Vu la procédure suivante :
Procédure contentieuse antérieure :
La SCA Acolyance a demandé au tribunal administratif d'Amiens de prononcer, d'une part, la décharge des suppléments de cotisation foncière des entreprises auxquelles elle a été assujettie, dans les rôles de la commune de Fère-en-Tardennois (Aisne), à raison d'installations de stockage de céréales lui appartenant, au titre des années 2013 et 2014, d'autre part, la réduction des impositions primitives à la cotisation foncière des entreprises auxquelles elle a été assujettie, dans les rôles de la même commune et à raison des mêmes installations, au titre des années 2013 à 2015, enfin, de mettre une somme de 4 000 euros à la charge de l'Etat sur le fondement de l'article L. 761-1 du code de justice administrative.
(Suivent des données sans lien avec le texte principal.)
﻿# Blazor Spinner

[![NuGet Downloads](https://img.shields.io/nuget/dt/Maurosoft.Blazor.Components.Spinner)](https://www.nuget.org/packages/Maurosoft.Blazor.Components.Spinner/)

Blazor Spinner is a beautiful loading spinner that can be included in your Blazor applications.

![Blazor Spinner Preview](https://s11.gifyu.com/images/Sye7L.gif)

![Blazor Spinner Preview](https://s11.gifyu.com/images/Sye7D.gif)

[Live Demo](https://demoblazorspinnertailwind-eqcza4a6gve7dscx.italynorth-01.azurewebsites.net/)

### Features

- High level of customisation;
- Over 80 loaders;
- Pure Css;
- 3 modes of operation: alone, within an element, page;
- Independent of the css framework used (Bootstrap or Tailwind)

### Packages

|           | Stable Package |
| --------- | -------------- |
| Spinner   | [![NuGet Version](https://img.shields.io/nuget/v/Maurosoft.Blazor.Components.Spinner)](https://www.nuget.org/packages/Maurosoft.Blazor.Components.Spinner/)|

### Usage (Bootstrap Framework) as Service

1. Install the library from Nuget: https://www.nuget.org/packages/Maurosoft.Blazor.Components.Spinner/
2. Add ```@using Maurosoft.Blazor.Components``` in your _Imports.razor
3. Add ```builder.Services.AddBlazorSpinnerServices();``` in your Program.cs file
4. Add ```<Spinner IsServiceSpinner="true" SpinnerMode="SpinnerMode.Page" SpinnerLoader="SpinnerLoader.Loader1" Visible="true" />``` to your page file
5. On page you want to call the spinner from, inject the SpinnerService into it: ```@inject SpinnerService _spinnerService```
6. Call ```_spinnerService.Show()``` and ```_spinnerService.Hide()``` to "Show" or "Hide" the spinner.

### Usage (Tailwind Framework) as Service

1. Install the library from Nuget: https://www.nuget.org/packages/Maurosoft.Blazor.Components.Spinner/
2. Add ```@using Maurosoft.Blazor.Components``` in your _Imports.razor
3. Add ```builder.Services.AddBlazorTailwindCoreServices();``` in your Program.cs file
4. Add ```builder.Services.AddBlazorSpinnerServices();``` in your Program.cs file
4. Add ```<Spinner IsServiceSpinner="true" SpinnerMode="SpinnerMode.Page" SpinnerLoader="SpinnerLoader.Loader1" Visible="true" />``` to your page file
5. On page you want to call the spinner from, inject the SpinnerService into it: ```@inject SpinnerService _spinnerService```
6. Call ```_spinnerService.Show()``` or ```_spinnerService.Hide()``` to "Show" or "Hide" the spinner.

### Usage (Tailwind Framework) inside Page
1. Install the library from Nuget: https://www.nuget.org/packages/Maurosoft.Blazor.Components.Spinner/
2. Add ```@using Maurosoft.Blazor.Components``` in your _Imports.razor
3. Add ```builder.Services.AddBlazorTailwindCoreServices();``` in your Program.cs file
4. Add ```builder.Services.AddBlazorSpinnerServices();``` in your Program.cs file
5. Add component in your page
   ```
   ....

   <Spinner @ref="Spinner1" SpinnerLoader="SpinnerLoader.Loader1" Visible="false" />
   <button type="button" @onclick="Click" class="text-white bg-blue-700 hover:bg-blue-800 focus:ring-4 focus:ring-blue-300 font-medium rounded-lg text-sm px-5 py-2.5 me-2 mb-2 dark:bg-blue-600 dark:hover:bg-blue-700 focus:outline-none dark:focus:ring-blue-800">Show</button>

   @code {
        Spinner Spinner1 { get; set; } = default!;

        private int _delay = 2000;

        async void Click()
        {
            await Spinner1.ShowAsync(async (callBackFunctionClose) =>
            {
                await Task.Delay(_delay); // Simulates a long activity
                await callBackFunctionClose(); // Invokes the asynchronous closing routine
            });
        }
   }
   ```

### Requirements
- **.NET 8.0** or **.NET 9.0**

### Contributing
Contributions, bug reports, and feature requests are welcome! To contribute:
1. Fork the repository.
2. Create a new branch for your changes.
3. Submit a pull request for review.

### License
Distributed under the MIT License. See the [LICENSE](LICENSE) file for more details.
Par un jugement nos 1700183, 1701535 du 28 mars 2019, le tribunal administratif d'Amiens, après avoir jugé que la valeur locative du site de Fère-en-Tardenois de la SCA Acolyance devait être déterminée par application des dispositions de l'article 1498 du code général des impôts, a prononcé, en conséquence, la réduction des bases de cotisation foncière des entreprises assignées à cette société, à raison des installations de ce site, au titre des années 2013 et 2014, ainsi que, à concurrence de cette réduction de base, la décharge de la cotisation foncière des entreprises à laquelle elle a été assujettie au titre des mêmes années, enfin, a rejeté le surplus des conclusions des demandes de cette société.
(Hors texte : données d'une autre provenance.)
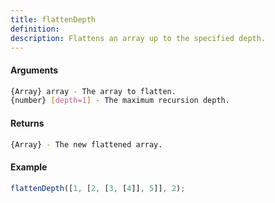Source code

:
 ```yaml
---
title: flattenDepth
definition: 
description: Flattens an array up to the specified depth.
---
```



#### Arguments


```bash
{Array} array - The array to flatten.
{number} [depth=1] - The maximum recursion depth.
```


#### Returns


```bash
{Array} - The new flattened array.
```


#### Example


```ts
flattenDepth([1, [2, [3, [4]], 5]], 2);
```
Procédure devant la cour :
Par une requête et des mémoires, enregistrés le 18 juillet 2019, le 16 décembre 2019 et le 25 février 2020, le ministre de l'action et des comptes publics demande à la cour :
1°) de juger que l'établissement de Fère-en-Tardenois exploité par la SCA Acolyance présente un caractère industriel au sens et pour l'application de l'article 1499 du code général des impôts ;
2°) de réformer en conséquence le jugement du 28 mars 2019 du tribunal administratif d'Amiens ;
3°) de remettre à la charge de la SCA Acolyance les impositions primitives et supplémentaires dont la décharge a été prononcée par ce jugement.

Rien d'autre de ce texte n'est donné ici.